YOUR TASK
Type every record exactly as it appears.

Stored data entries:
* * * * *

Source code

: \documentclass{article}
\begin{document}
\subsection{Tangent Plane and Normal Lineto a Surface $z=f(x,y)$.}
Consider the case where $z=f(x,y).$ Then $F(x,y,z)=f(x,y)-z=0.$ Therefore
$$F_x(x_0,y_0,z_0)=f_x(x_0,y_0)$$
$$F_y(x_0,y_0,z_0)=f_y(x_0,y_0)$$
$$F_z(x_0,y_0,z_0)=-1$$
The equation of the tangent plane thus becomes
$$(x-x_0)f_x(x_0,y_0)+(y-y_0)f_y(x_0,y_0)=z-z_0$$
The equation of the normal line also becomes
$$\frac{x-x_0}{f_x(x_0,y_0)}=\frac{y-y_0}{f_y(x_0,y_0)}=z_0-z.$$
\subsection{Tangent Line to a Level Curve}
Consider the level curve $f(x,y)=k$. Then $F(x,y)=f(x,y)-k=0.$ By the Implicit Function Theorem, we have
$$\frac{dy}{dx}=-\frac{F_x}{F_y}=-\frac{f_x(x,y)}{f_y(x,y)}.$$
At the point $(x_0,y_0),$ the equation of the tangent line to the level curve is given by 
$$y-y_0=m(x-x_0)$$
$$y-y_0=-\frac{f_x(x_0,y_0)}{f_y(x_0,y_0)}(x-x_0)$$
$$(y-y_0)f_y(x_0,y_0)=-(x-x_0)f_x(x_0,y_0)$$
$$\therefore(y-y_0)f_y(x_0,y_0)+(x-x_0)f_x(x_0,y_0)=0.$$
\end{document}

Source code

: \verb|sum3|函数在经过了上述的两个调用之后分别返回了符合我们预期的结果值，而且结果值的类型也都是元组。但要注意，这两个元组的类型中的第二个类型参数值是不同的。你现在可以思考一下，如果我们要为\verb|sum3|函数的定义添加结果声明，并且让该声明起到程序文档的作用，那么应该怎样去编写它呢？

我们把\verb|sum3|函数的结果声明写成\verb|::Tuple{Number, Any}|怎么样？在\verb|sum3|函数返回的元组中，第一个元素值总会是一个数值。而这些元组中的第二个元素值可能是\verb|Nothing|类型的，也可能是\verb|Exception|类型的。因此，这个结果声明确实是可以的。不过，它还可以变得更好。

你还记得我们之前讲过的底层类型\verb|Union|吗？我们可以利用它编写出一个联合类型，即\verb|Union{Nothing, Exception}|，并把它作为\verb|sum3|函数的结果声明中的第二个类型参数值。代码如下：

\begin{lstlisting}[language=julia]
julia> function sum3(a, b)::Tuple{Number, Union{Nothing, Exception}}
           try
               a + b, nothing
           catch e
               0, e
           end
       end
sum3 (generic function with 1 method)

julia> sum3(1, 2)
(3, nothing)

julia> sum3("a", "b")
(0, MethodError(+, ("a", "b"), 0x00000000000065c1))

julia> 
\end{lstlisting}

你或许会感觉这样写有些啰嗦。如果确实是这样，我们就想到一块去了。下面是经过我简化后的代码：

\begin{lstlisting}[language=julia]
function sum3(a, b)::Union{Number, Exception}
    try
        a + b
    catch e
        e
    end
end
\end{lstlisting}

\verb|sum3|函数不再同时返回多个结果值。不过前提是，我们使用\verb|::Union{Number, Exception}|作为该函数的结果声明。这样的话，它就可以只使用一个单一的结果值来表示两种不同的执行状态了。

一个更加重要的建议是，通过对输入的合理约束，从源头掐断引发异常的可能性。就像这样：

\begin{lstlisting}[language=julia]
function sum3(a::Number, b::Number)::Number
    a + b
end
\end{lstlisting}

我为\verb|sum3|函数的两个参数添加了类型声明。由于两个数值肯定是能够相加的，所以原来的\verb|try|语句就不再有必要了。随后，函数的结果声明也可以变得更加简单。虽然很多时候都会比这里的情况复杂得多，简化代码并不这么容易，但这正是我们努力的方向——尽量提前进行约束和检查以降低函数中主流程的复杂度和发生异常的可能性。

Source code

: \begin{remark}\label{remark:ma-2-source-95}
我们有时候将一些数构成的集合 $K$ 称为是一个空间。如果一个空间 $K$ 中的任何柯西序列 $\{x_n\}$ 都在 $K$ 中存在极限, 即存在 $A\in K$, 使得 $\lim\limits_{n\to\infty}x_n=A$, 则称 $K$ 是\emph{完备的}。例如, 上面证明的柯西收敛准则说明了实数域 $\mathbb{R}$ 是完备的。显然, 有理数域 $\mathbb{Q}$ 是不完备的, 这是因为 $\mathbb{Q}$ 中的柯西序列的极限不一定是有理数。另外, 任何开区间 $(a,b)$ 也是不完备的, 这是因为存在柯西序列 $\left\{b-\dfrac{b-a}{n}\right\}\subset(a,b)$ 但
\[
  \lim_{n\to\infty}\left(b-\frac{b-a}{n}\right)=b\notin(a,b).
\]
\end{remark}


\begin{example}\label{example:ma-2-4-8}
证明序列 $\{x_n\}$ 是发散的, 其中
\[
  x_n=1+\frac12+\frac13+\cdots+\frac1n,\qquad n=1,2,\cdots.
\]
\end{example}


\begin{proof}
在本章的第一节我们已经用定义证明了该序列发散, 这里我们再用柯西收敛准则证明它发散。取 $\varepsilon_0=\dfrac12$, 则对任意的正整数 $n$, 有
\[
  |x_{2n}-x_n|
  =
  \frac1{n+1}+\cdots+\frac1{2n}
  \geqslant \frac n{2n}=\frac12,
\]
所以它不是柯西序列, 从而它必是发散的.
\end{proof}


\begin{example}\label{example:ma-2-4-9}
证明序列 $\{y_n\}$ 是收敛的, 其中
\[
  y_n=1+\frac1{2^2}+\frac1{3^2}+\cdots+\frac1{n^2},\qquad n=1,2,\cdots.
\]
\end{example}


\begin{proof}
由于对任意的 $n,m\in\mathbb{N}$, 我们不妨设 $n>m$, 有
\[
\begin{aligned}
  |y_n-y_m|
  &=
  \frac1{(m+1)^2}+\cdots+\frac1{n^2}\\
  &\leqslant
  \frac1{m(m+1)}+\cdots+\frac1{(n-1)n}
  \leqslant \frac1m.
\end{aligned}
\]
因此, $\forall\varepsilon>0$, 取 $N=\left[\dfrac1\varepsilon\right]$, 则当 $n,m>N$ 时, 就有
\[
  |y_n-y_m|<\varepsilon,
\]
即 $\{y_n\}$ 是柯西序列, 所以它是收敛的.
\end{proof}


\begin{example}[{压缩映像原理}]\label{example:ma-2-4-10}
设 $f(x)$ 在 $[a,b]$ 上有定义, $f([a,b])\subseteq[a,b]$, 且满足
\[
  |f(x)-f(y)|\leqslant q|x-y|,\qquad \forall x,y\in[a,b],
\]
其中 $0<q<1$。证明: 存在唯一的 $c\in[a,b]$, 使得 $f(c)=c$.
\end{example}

* * * * *

THE COMPLETED TASK
Source code

: \documentclass{article}
\begin{document}
\subsection{Tangent Plane and Normal Lineto a Surface $z=f(x,y)$.}
Consider the case where $z=f(x,y).$ Then $F(x,y,z)=f(x,y)-z=0.$ Therefore
$$F_x(x_0,y_0,z_0)=f_x(x_0,y_0)$$
$$F_y(x_0,y_0,z_0)=f_y(x_0,y_0)$$
$$F_z(x_0,y_0,z_0)=-1$$
The equation of the tangent plane thus becomes
$$(x-x_0)f_x(x_0,y_0)+(y-y_0)f_y(x_0,y_0)=z-z_0$$
The equation of the normal line also becomes
$$\frac{x-x_0}{f_x(x_0,y_0)}=\frac{y-y_0}{f_y(x_0,y_0)}=z_0-z.$$
\subsection{Tangent Line to a Level Curve}
Consider the level curve $f(x,y)=k$. Then $F(x,y)=f(x,y)-k=0.$ By the Implicit Function Theorem, we have
$$\frac{dy}{dx}=-\frac{F_x}{F_y}=-\frac{f_x(x,y)}{f_y(x,y)}.$$
At the point $(x_0,y_0),$ the equation of the tangent line to the level curve is given by 
$$y-y_0=m(x-x_0)$$
$$y-y_0=-\frac{f_x(x_0,y_0)}{f_y(x_0,y_0)}(x-x_0)$$
$$(y-y_0)f_y(x_0,y_0)=-(x-x_0)f_x(x_0,y_0)$$
$$\therefore(y-y_0)f_y(x_0,y_0)+(x-x_0)f_x(x_0,y_0)=0.$$
\end{document}

Source code

: \verb|sum3|函数在经过了上述的两个调用之后分别返回了符合我们预期的结果值，而且结果值的类型也都是元组。但要注意，这两个元组的类型中的第二个类型参数值是不同的。你现在可以思考一下，如果我们要为\verb|sum3|函数的定义添加结果声明，并且让该声明起到程序文档的作用，那么应该怎样去编写它呢？

我们把\verb|sum3|函数的结果声明写成\verb|::Tuple{Number, Any}|怎么样？在\verb|sum3|函数返回的元组中，第一个元素值总会是一个数值。而这些元组中的第二个元素值可能是\verb|Nothing|类型的，也可能是\verb|Exception|类型的。因此，这个结果声明确实是可以的。不过，它还可以变得更好。

你还记得我们之前讲过的底层类型\verb|Union|吗？我们可以利用它编写出一个联合类型，即\verb|Union{Nothing, Exception}|，并把它作为\verb|sum3|函数的结果声明中的第二个类型参数值。代码如下：

\begin{lstlisting}[language=julia]
julia> function sum3(a, b)::Tuple{Number, Union{Nothing, Exception}}
           try
               a + b, nothing
           catch e
               0, e
           end
       end
sum3 (generic function with 1 method)

julia> sum3(1, 2)
(3, nothing)

julia> sum3("a", "b")
(0, MethodError(+, ("a", "b"), 0x00000000000065c1))

julia> 
\end{lstlisting}

你或许会感觉这样写有些啰嗦。如果确实是这样，我们就想到一块去了。下面是经过我简化后的代码：

\begin{lstlisting}[language=julia]
function sum3(a, b)::Union{Number, Exception}
    try
        a + b
    catch e
        e
    end
end
\end{lstlisting}

\verb|sum3|函数不再同时返回多个结果值。不过前提是，我们使用\verb|::Union{Number, Exception}|作为该函数的结果声明。这样的话，它就可以只使用一个单一的结果值来表示两种不同的执行状态了。

一个更加重要的建议是，通过对输入的合理约束，从源头掐断引发异常的可能性。就像这样：

\begin{lstlisting}[language=julia]
function sum3(a::Number, b::Number)::Number
    a + b
end
\end{lstlisting}

我为\verb|sum3|函数的两个参数添加了类型声明。由于两个数值肯定是能够相加的，所以原来的\verb|try|语句就不再有必要了。随后，函数的结果声明也可以变得更加简单。虽然很多时候都会比这里的情况复杂得多，简化代码并不这么容易，但这正是我们努力的方向——尽量提前进行约束和检查以降低函数中主流程的复杂度和发生异常的可能性。

Source code

: \begin{remark}\label{remark:ma-2-source-95}
我们有时候将一些数构成的集合 $K$ 称为是一个空间。如果一个空间 $K$ 中的任何柯西序列 $\{x_n\}$ 都在 $K$ 中存在极限, 即存在 $A\in K$, 使得 $\lim\limits_{n\to\infty}x_n=A$, 则称 $K$ 是\emph{完备的}。例如, 上面证明的柯西收敛准则说明了实数域 $\mathbb{R}$ 是完备的。显然, 有理数域 $\mathbb{Q}$ 是不完备的, 这是因为 $\mathbb{Q}$ 中的柯西序列的极限不一定是有理数。另外, 任何开区间 $(a,b)$ 也是不完备的, 这是因为存在柯西序列 $\left\{b-\dfrac{b-a}{n}\right\}\subset(a,b)$ 但
\[
  \lim_{n\to\infty}\left(b-\frac{b-a}{n}\right)=b\notin(a,b).
\]
\end{remark}


\begin{example}\label{example:ma-2-4-8}
证明序列 $\{x_n\}$ 是发散的, 其中
\[
  x_n=1+\frac12+\frac13+\cdots+\frac1n,\qquad n=1,2,\cdots.
\]
\end{example}


\begin{proof}
在本章的第一节我们已经用定义证明了该序列发散, 这里我们再用柯西收敛准则证明它发散。取 $\varepsilon_0=\dfrac12$, 则对任意的正整数 $n$, 有
\[
  |x_{2n}-x_n|
  =
  \frac1{n+1}+\cdots+\frac1{2n}
  \geqslant \frac n{2n}=\frac12,
\]
所以它不是柯西序列, 从而它必是发散的.
\end{proof}


\begin{example}\label{example:ma-2-4-9}
证明序列 $\{y_n\}$ 是收敛的, 其中
\[
  y_n=1+\frac1{2^2}+\frac1{3^2}+\cdots+\frac1{n^2},\qquad n=1,2,\cdots.
\]
\end{example}


\begin{proof}
由于对任意的 $n,m\in\mathbb{N}$, 我们不妨设 $n>m$, 有
\[
\begin{aligned}
  |y_n-y_m|
  &=
  \frac1{(m+1)^2}+\cdots+\frac1{n^2}\\
  &\leqslant
  \frac1{m(m+1)}+\cdots+\frac1{(n-1)n}
  \leqslant \frac1m.
\end{aligned}
\]
因此, $\forall\varepsilon>0$, 取 $N=\left[\dfrac1\varepsilon\right]$, 则当 $n,m>N$ 时, 就有
\[
  |y_n-y_m|<\varepsilon,
\]
即 $\{y_n\}$ 是柯西序列, 所以它是收敛的.
\end{proof}


\begin{example}[{压缩映像原理}]\label{example:ma-2-4-10}
设 $f(x)$ 在 $[a,b]$ 上有定义, $f([a,b])\subseteq[a,b]$, 且满足
\[
  |f(x)-f(y)|\leqslant q|x-y|,\qquad \forall x,y\in[a,b],
\]
其中 $0<q<1$。证明: 存在唯一的 $c\in[a,b]$, 使得 $f(c)=c$.
\end{example}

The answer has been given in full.